This privilege loss is interesting, and likely avoidable. A federal court ruled that neither the attorney–client privilege nor the work-product doctrine protects from discovery emails between outside counsel and a corporate client exchanged before and during the lawyer’s internal investigation of an employee’s hostile-work-environment complaint.

Why? Because the investigation emails apparently pertained to business—not legal—advice. Guy v. Yusen Logistics (Americas), Inc., 2019 WL 2465173 (W.D. Tenn. Apr. 11, 2019), available here.

How could this happen?

Investigation Request

Alicia Guy, a female AR Manager at Yusen Logistics, located just above the Mississippi line in Memphis, complained to Yusen’s HR department that her supervisor subjected her and other female employees to a hostile work environment. Yusen did what employers do—it retained outside counsel to investigate the claims.

Lawyer’s Investigation-Related Emails

Before starting the investigation, outside counsel debated—internally and with the client—whether this endeavor should be a “discoverable investigation” with the HR Dep’t as the titular head, or a “privileged investigation” led by a specific outside lawyer.

They ultimately decided to conduct a “privileged investigation.” The lawyers labeled these emails as “Confidential” and “Attorney-Client Privileged.” Unfortunately, these emails also revealed that this complaint represented Yusen’s third from the same department.
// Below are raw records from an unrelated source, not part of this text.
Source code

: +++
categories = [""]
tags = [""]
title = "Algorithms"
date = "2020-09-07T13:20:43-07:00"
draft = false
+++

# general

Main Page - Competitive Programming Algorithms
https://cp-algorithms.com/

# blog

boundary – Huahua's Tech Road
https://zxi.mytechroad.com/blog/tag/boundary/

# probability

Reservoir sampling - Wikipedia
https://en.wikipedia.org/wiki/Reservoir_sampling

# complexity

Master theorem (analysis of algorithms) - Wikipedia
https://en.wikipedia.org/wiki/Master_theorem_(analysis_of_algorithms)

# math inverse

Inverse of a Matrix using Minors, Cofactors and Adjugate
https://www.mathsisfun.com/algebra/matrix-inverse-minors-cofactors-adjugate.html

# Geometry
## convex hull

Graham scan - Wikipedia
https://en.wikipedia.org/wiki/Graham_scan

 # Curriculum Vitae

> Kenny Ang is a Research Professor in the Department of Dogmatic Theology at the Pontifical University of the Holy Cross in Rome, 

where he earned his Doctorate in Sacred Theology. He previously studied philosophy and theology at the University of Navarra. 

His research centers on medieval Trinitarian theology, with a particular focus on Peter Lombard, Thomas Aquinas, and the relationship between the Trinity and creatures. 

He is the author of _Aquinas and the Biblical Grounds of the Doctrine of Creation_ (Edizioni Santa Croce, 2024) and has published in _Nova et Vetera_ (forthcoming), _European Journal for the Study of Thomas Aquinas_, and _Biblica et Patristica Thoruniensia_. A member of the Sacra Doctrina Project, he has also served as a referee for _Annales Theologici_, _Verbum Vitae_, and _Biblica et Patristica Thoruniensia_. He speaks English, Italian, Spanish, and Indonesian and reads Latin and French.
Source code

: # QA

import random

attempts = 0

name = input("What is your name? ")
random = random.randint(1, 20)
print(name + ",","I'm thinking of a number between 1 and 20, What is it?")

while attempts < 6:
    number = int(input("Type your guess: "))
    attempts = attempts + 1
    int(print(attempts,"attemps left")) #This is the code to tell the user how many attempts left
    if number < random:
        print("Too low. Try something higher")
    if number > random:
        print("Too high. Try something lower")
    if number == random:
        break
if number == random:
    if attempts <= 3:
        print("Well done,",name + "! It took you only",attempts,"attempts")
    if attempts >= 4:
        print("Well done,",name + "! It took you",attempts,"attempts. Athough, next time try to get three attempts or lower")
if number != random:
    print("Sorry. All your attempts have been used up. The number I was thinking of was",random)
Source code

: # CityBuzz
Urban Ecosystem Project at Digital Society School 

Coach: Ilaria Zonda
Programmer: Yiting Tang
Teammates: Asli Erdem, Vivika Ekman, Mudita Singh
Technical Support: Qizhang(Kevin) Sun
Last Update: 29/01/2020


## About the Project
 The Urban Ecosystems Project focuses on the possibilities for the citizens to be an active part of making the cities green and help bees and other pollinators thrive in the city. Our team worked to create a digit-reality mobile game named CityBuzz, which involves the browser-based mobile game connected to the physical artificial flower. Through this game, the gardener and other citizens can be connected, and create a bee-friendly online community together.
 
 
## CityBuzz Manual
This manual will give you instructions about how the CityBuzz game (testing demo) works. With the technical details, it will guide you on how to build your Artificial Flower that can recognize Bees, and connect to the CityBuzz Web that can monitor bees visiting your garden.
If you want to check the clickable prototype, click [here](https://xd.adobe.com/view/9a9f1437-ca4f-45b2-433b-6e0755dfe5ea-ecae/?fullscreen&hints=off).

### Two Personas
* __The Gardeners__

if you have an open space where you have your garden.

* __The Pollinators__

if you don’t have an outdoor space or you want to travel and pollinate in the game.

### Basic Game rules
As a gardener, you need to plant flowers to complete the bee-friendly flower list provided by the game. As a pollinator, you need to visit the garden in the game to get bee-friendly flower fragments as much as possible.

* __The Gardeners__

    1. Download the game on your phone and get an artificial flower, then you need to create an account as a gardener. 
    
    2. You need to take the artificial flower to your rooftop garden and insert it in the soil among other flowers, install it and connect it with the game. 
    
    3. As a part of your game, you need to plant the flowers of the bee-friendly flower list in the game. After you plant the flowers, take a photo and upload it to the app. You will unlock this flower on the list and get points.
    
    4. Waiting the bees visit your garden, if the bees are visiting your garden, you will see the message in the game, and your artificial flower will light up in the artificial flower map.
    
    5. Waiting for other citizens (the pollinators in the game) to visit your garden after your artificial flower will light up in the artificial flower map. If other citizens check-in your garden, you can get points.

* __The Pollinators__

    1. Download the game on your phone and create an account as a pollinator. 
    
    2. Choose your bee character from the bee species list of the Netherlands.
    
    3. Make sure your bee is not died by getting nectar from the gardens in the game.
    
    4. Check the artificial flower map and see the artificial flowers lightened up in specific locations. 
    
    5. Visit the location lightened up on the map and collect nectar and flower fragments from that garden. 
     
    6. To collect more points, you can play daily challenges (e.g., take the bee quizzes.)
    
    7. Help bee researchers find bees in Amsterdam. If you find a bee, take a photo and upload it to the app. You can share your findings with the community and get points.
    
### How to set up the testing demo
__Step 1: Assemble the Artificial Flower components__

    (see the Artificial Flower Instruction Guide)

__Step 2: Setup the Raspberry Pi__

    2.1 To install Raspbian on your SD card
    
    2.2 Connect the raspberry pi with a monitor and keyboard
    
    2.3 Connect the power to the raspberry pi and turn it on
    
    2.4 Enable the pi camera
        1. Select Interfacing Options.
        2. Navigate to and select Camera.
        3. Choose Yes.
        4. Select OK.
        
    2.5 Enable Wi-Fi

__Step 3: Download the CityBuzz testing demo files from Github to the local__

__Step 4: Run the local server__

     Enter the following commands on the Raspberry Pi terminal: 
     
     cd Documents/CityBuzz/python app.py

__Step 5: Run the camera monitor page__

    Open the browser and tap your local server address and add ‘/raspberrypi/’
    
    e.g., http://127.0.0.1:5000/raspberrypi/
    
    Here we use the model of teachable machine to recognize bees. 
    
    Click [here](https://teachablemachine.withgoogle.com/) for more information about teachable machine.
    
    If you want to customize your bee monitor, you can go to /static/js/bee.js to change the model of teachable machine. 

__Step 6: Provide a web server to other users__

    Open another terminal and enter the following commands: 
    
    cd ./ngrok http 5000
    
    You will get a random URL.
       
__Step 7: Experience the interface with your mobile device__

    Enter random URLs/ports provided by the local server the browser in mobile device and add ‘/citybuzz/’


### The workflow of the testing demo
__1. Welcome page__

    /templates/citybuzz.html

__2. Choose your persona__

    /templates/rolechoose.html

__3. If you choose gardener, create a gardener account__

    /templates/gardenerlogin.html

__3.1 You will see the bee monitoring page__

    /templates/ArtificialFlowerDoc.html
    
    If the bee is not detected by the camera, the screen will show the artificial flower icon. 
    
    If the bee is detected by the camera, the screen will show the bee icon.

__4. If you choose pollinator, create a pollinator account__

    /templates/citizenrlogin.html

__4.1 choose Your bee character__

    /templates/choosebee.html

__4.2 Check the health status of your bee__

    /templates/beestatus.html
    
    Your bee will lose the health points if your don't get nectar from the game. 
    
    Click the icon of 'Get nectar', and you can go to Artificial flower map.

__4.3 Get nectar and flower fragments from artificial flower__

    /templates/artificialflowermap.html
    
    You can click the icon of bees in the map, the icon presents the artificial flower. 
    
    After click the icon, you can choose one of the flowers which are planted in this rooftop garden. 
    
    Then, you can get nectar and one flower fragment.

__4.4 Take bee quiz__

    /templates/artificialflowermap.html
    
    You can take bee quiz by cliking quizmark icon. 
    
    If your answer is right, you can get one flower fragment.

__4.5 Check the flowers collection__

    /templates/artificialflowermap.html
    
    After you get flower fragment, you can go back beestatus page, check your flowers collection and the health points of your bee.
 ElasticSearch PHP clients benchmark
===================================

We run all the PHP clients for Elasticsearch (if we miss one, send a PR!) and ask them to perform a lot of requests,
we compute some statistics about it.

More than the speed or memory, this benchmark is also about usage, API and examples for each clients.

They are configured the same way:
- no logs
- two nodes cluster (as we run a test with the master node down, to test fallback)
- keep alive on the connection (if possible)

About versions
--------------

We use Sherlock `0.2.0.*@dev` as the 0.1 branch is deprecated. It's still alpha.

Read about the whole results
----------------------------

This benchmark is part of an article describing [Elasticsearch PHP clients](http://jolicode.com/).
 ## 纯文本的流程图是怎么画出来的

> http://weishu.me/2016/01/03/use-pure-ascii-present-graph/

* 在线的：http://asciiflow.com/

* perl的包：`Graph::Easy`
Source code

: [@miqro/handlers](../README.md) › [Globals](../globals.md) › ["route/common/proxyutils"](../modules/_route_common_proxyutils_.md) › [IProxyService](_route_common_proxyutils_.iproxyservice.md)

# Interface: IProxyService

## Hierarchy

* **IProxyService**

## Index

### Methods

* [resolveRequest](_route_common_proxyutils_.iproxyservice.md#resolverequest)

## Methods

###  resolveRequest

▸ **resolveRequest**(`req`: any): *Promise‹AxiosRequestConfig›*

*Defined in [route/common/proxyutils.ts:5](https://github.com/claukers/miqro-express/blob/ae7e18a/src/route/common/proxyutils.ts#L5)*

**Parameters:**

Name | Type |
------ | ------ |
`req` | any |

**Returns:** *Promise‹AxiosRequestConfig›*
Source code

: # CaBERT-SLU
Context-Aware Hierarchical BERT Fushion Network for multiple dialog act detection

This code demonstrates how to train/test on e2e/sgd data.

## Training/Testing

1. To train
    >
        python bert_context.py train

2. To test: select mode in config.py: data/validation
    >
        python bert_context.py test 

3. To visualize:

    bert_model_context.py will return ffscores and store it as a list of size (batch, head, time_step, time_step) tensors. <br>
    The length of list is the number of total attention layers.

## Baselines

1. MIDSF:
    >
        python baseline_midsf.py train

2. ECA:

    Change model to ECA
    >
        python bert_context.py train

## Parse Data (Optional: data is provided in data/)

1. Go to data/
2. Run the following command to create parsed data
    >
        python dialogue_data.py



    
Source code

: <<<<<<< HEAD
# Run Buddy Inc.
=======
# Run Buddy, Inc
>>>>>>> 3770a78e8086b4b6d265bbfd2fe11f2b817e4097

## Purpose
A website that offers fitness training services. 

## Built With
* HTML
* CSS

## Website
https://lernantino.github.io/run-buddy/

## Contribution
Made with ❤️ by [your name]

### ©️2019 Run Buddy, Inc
You may read these emails here.

Business—or Legal—Investigation?

Yusen later fired Guy, allegedly because she recorded and distributed a conversation with her supervisor. Guy sued, and sought production of outside counsel’s investigation file and notes. For reasons that are unclear from the public record, Yusen produced some—but not all—of its counsel’s investigation file. It argued, however, that the privilege and work-product doctrine protected certain emails created before and during the investigation.

Ruling

The Magistrate Judge, in an opinion available here, rejected the privilege and work-product claims.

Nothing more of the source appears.